Randal Davidson went to work at Dalton High School in Georgia on February 28, 2018 contemplating suicide. That’s what he told Superior Court Judge Cindy Morris on Tuesday, when he pleaded guilty to felony charges, the Daily Citizen reported.
Prior to Davidson’s plea, school principal Steve Bartoo described what he experienced that day, which was just two weeks after a shooting at Marjory Stoneman Douglas High School in Parkland, Florida claimed the lives of 17 people. Bartoo said students approached him when Davidson wouldn’t let them into his classroom. The principal recalled that when he tried using a key to get in, Davidson fired a gun at a window.
At that point, Bartoo said, he notified a school resource officer and placed the school on lockdown. No one was hurt.
“I recall how eerily quiet the school had become,” he said.

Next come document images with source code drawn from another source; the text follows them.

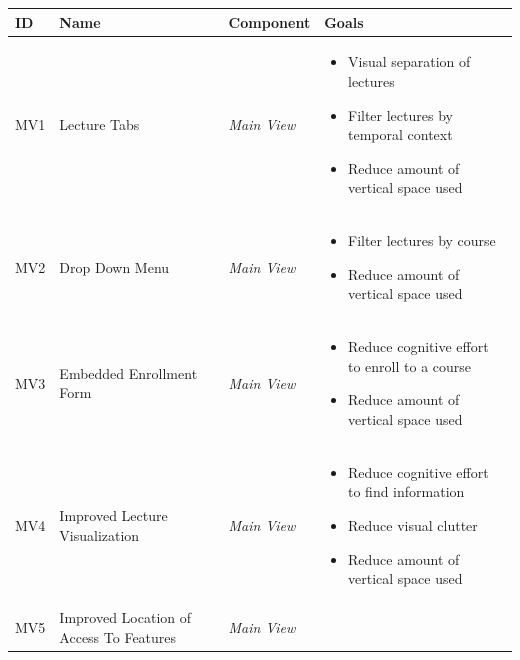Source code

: \cleardoublepage
\renewcommand*{\arraystretch}{1.5}
\begin{longtable}{ | p{0.7cm} | p{2.8cm} | p{2cm} | p{7.6cm} |}
	\hline
	ID & Name & Component & Goals \\ \hline
	MV1 & Lecture Tabs & \emph{Main View}& 
	\vspace{-0.45cm}
	\begin{itemize}[leftmargin=*,noitemsep, topsep=0pt,  partopsep=0pt]
		\item Visual separation of lectures
		\item Filter lectures by temporal context
		\item Reduce amount of vertical space used
	\end{itemize} \vspace{-0.45cm} \\ \hline
	MV2 & Drop Down Menu & \emph{Main View} & 
	\vspace{-0.45cm}
	\begin{itemize}[leftmargin=*,noitemsep, topsep=0pt]
		\item Filter lectures by course
		\item Reduce amount of vertical space used
	\end{itemize} \vspace{-0.45cm} \\ \hline
	MV3 & Embedded Enrollment Form &\emph{Main View} &
	\vspace{-0.45cm}
	\begin{itemize}[leftmargin=*,noitemsep, topsep=0pt]
		\item Reduce cognitive effort to enroll to a course
		\item Reduce amount of vertical space used
	\end{itemize} \vspace{-0.45cm} \\ \hline
	MV4 & Improved Lecture Visualization &\emph{Main View} &
	\vspace{-0.45cm}	
	\begin{itemize}[leftmargin=*,noitemsep, topsep=0pt]
		\item Reduce cognitive effort to find information
		\item Reduce visual clutter
		\item Reduce amount of vertical space used
	\end{itemize} \vspace{-0.45cm} \\ \hline
	MV5 & Improved Location of Access To Features &\emph{Main View} &

\end{longtable}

Davidson said he was sorry for what happened, telling Judge Morris that he was thinking about ending his own life that day.
Davidson’s attorney Richard Murray described the various pressures and troubles the teacher was facing at the time, but that he is doing better now. He explained that he was dealing with “severe financial pressure,” and the death of his father. Plus, he was suffering from mental illness, but is now receiving treatment that has improved his condition.
“[H]e has had schizophrenia and bipolar (disorder) for a while and struggling with that,” Murray said. “He’s on five medications now and he’s doing wonderful. The state psychologist says he’s doing wonderful. He just wasn’t on a constant routine of medication and treatment.”
District Attorney Bert Poston backed that up in a press release, saying that according to an investigation, it seemed likely that Davidson’s plan was to be shot and killed by police.
Fortunately, the press release said, “School Resource Officer (Bart) Chandler was able to convince Davidson to surrender.”
Davidson pleaded guilty to felony charges of first-degree criminal damage to property and carrying a weapon within a school safety zone, as well as a misdemeanor charge of disrupting the operation of a public school.